PROBLEM STATEMENT: Identify all lines in the listing that include the word "metodologia", and copy them out.
·····
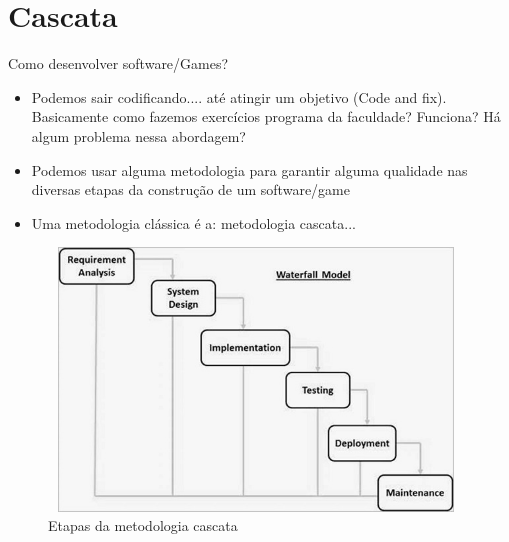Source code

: \section{Cascata}

\begin{frame}
\begin{block}{Como desenvolver software/Games?}
	 \begin{itemize}
			  \item Podemos sair codificando.... até atingir um objetivo (Code and fix). Basicamente como fazemos 	exercícios programa da faculdade? Funciona? Há algum problema nessa abordagem?
			  \item Podemos usar alguma metodologia para garantir alguma qualidade nas diversas etapas da construção de um software/game
			  \item Uma metodologia clássica é a: metodologia cascata...
	 \end{itemize}
\end{block}
\end{frame}

\begin{frame}
\begin{block}{}
	 \begin{figure}[!htb]
			\centering	  				
			\includegraphics[height=7cm, width = 11cm]{./pic/sdlc_waterfall_model.jpg}
			\caption{Etapas da metodologia cascata \cite{TUTORIALSPOINT}}
			\label{fig_cascata}
		\end{figure}
\end{block}
\end{frame}



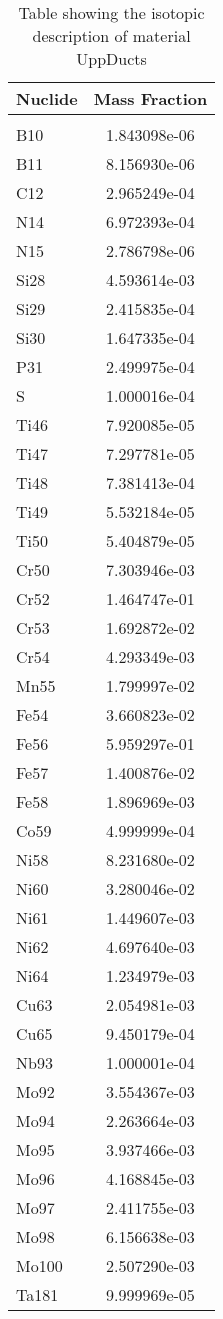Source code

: \begin{centering}
\begin{table}[ht!]
\begin{tabular}{l | c}
\hline
Nuclide & Mass Fraction\\
\hline
\\
B10 & 1.843098e-06\\
B11 & 8.156930e-06\\
C12 & 2.965249e-04\\
N14 & 6.972393e-04\\
N15 & 2.786798e-06\\
Si28 & 4.593614e-03\\
Si29 & 2.415835e-04\\
Si30 & 1.647335e-04\\
P31 & 2.499975e-04\\
S & 1.000016e-04\\
Ti46 & 7.920085e-05\\
Ti47 & 7.297781e-05\\
Ti48 & 7.381413e-04\\
Ti49 & 5.532184e-05\\
Ti50 & 5.404879e-05\\
Cr50 & 7.303946e-03\\
Cr52 & 1.464747e-01\\
Cr53 & 1.692872e-02\\
Cr54 & 4.293349e-03\\
Mn55 & 1.799997e-02\\
Fe54 & 3.660823e-02\\
Fe56 & 5.959297e-01\\
Fe57 & 1.400876e-02\\
Fe58 & 1.896969e-03\\
Co59 & 4.999999e-04\\
Ni58 & 8.231680e-02\\
Ni60 & 3.280046e-02\\
Ni61 & 1.449607e-03\\
Ni62 & 4.697640e-03\\
Ni64 & 1.234979e-03\\
Cu63 & 2.054981e-03\\
Cu65 & 9.450179e-04\\
Nb93 & 1.000001e-04\\
Mo92 & 3.554367e-03\\
Mo94 & 2.263664e-03\\
Mo95 & 3.937466e-03\\
Mo96 & 4.168845e-03\\
Mo97 & 2.411755e-03\\
Mo98 & 6.156638e-03\\
Mo100 & 2.507290e-03\\
Ta181 & 9.999969e-05
\end{tabular}
\caption{Table showing the isotopic description of material UppDucts}
\label{table:material_UppDucts}
\end{table}\clearpage


\end{centering}
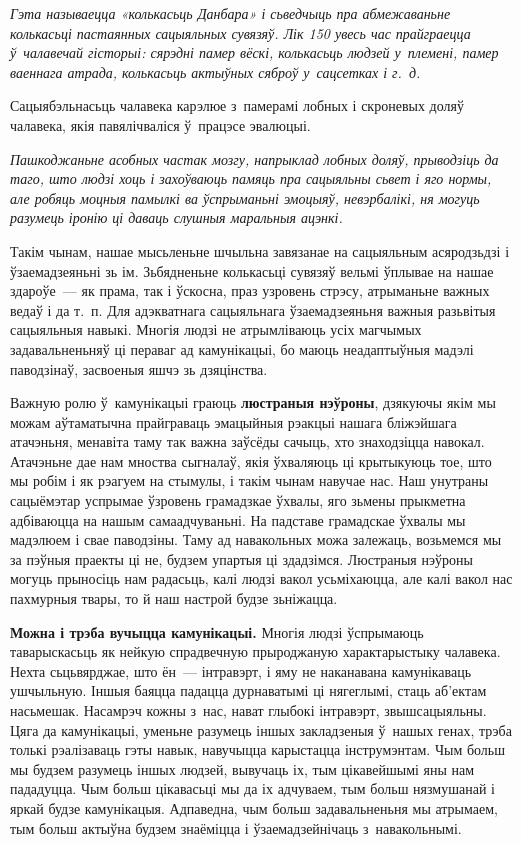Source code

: 
\emph{Гэта называецца «колькасьць Данбара» і сьведчыць пра абмежаваньне колькасьці пастаянных сацыяльных сувязяў. Лік 150 увесь час прайграецца ў~чалавечай гісторыі: сярэдні памер вёскі, колькасьць людзей у~племені, памер ваеннага атрада, колькасьць актыўных сяброў у~сацсетках і г.~д.}

Сацыябэльнасьць чалавека карэлюе з~памерамі лобных і скроневых доляў чалавека, якія павялічваліся ў~працэсе эвалюцыі.

\emph{Пашкоджаньне асобных частак мозгу, напрыклад лобных доляў, прыводзіць да таго, што людзі хоць і захоўваюць памяць пра сацыяльны сьвет і яго нормы, але робяць моцныя памылкі ва ўспрыманьні эмоцыяў, невэрбалікі, ня могуць разумець іронію ці даваць слушныя маральныя ацэнкі.}

Такім чынам, нашае мысьленьне шчыльна завязанае на сацыяльным асяродзьдзі і ўзаемадзеяньні зь ім. Зьбядненьне колькасьці сувязяў вельмі ўплывае на нашае здароўе~--- як прама, так і ўскосна, праз узровень стрэсу, атрыманьне важных ведаў і да т.~п. Для адэкватнага сацыяльнага ўзаемадзеяньня важныя разьвітыя сацыяльныя навыкі. Многія людзі не атрымліваюць усіх магчымых задавальненьняў ці пераваг ад камунікацыі, бо маюць неадаптыўныя мадэлі паводзінаў, засвоеныя яшчэ зь дзяцінства. 

Важную ролю ў~камунікацыі граюць \textbf{люстраныя нэўроны}, дзякуючы якім мы можам аўтаматычна прайграваць эмацыйныя рэакцыі нашага бліжэйшага атачэньня, менавіта таму так важна заўсёды сачыць, хто знаходзіцца навокал. Атачэньне дае нам мноства сыгналаў, якія ўхваляюць ці крытыкуюць тое, што мы робім і як рэагуем на стымулы, і такім чынам навучае нас. Наш унутраны сацыёмэтар успрымае ўзровень грамадзкае ўхвалы, яго зьмены прыкметна адбіваюцца на нашым самаадчуваньні. На падставе грамадскае ўхвалы мы мадэлюем і свае паводзіны. Таму ад навакольных можа залежаць, возьмемся мы за пэўныя праекты ці не, будзем упартыя ці здадзімся. Люстраныя нэўроны могуць прыносіць нам радасьць, калі людзі вакол усьміхаюцца, але калі вакол нас пахмурныя твары, то й наш настрой будзе зьніжацца.

\textbf{Можна і трэба вучыцца камунікацыі.} Многія людзі ўспрымаюць таварыскасьць як нейкую спрадвечную прыроджаную характарыстыку чалавека. Нехта сьцьвярджае, што ён~--- інтравэрт, і яму не наканавана камунікаваць ушчыльную. Іншыя баяцца падацца дурнаватымі ці нягеглымі, стаць аб'ектам насьмешак. Насамрэч кожны з~нас, нават глыбокі інтравэрт, звышсацыяльны. Цяга да камунікацыі, уменьне разумець іншых закладзеныя ў~нашых генах, трэба толькі рэалізаваць гэты навык, навучыцца карыстацца інструмэнтам. Чым больш мы будзем разумець іншых людзей, вывучаць іх, тым цікавейшымі яны нам пададуцца. Чым больш цікавасьці мы да іх адчуваем, тым больш нязмушанай і яркай будзе камунікацыя. Адпаведна, чым больш задавальненьня мы атрымаем, тым больш актыўна будзем знаёміцца і ўзаемадзейнічаць з~навакольнымі.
·····
PROBLEM SOLUTION:
			  \item Podemos usar alguma metodologia para garantir alguma qualidade nas diversas etapas da construção de um software/game
			  \item Uma metodologia clássica é a: metodologia cascata...
			\caption{Etapas da metodologia cascata \cite{TUTORIALSPOINT}}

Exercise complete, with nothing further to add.